──────── Records

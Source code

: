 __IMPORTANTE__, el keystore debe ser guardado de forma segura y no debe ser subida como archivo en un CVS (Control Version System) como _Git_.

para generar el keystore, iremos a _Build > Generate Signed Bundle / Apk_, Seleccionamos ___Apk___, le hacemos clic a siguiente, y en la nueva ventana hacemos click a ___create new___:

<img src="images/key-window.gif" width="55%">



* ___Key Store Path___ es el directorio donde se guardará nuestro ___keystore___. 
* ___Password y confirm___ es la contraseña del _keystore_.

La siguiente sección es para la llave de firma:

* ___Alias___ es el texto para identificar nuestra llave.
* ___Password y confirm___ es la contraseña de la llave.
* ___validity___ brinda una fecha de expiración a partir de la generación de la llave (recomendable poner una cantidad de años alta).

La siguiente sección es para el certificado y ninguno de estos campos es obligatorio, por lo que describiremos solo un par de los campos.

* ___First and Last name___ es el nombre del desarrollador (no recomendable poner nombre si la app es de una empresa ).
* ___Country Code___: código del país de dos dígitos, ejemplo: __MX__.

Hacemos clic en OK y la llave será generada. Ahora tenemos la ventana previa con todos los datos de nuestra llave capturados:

────────────────

• Directions: Across the entries, tally every line that contains the word "contraseña" and report the sum by itself.

• Completed exercise: 2